#### [Task statement]
Each line of the entries that mentions the string "output" needs to be reported.
(Record set)
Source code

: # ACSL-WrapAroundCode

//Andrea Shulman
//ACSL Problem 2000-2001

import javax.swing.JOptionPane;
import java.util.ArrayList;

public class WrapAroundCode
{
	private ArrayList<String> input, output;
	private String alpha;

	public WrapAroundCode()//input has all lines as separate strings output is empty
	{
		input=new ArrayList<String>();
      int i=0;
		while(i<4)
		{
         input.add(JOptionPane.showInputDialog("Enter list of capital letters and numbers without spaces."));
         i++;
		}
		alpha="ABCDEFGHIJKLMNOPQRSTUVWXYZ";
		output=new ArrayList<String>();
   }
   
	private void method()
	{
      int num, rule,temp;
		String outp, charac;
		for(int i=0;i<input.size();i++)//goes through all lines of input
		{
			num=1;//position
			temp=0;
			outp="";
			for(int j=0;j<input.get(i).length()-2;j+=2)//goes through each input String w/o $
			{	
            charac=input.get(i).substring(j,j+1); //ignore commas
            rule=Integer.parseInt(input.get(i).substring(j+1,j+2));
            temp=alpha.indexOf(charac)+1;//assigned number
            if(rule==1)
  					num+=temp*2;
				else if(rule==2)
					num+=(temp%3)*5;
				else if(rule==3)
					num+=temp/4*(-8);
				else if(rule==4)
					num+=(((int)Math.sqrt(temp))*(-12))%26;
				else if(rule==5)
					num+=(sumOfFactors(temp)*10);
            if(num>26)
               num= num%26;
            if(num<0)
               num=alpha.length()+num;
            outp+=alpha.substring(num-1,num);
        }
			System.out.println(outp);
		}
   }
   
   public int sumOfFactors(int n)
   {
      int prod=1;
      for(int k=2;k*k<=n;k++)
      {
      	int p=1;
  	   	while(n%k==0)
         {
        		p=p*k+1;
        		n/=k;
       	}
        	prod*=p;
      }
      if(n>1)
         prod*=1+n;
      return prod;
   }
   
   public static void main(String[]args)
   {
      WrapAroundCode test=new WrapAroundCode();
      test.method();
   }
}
(End Record set)
(Record set)
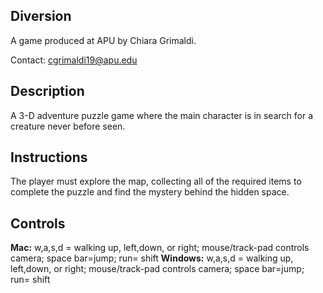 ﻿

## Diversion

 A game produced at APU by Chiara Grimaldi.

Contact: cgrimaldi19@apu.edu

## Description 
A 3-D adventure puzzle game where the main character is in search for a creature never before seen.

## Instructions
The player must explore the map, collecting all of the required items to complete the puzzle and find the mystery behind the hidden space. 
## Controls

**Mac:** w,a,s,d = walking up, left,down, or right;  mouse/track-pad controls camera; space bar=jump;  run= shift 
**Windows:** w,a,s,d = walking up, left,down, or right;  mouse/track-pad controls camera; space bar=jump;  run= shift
(End Record set)
#### [Response]
	private ArrayList<String> input, output;
	public WrapAroundCode()//input has all lines as separate strings output is empty
		output=new ArrayList<String>();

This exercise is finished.